[Saved data entries]
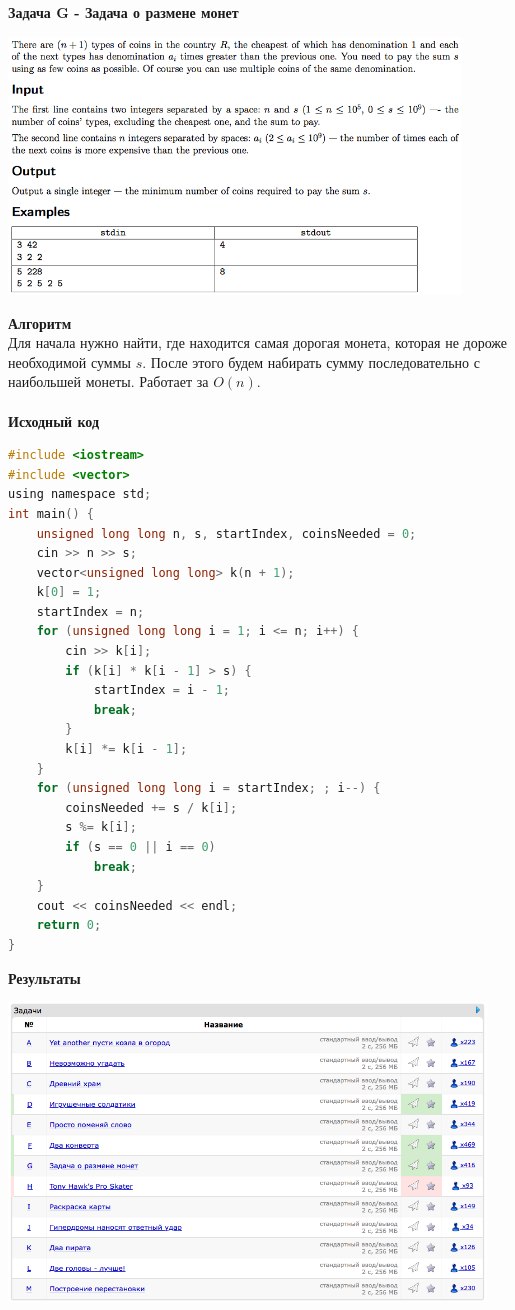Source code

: \documentclass[a4paper,12pt]{article}
\begin{document}
\newpage
\textbf{{\large Задача G - Задача о размене монет}} \\
\begin{center}
\includegraphics[width=0.9\textwidth]{CT_SGAU/CT_SGAU_G.png}\\ [1cm]
\end{center}
\textbf{{\large Алгоритм}} \\
Для начала нужно найти, где находится самая дорогая монета, которая не дороже необходимой суммы $s$. После этого будем набирать сумму последовательно с наибольшей монеты. Работает за $O(n)$. \\ 
\\
\textbf{{\large Исходный код}}
\begin{lstlisting}[language=C]
#include <iostream>
#include <vector>
using namespace std;
int main() {
    unsigned long long n, s, startIndex, coinsNeeded = 0;
    cin >> n >> s;
    vector<unsigned long long> k(n + 1);
    k[0] = 1;
    startIndex = n;
    for (unsigned long long i = 1; i <= n; i++) {
        cin >> k[i];
        if (k[i] * k[i - 1] > s) {
            startIndex = i - 1;
            break;
        }
        k[i] *= k[i - 1];
    }
    for (unsigned long long i = startIndex; ; i--) {
        coinsNeeded += s / k[i];
        s %= k[i];
        if (s == 0 || i == 0)
            break;
    }
    cout << coinsNeeded << endl;
    return 0;
}
\end{lstlisting}

\newpage
\textbf{{\large Результаты}} \\
\begin{center}
\includegraphics[width=0.95\textwidth]{CT_SGAU/CT_SGAU_result.png}\\ [1cm]
\end{center}
\end{document}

BRIEF
The expected output is every line of the data, unchanged, with the pictures skipped.

OUTPUT OF THE EXERCISE
Source code

: \documentclass[a4paper,12pt]{article}
\begin{document}
\newpage
\textbf{{\large Задача G - Задача о размене монет}} \\
\begin{center}
\includegraphics[width=0.9\textwidth]{CT_SGAU/CT_SGAU_G.png}\\ [1cm]
\end{center}
\textbf{{\large Алгоритм}} \\
Для начала нужно найти, где находится самая дорогая монета, которая не дороже необходимой суммы $s$. После этого будем набирать сумму последовательно с наибольшей монеты. Работает за $O(n)$. \\ 
\\
\textbf{{\large Исходный код}}
\begin{lstlisting}[language=C]
#include <iostream>
#include <vector>
using namespace std;
int main() {
    unsigned long long n, s, startIndex, coinsNeeded = 0;
    cin >> n >> s;
    vector<unsigned long long> k(n + 1);
    k[0] = 1;
    startIndex = n;
    for (unsigned long long i = 1; i <= n; i++) {
        cin >> k[i];
        if (k[i] * k[i - 1] > s) {
            startIndex = i - 1;
            break;
        }
        k[i] *= k[i - 1];
    }
    for (unsigned long long i = startIndex; ; i--) {
        coinsNeeded += s / k[i];
        s %= k[i];
        if (s == 0 || i == 0)
            break;
    }
    cout << coinsNeeded << endl;
    return 0;
}
\end{lstlisting}

\newpage
\textbf{{\large Результаты}} \\
\begin{center}
\includegraphics[width=0.95\textwidth]{CT_SGAU/CT_SGAU_result.png}\\ [1cm]
\end{center}
\end{document}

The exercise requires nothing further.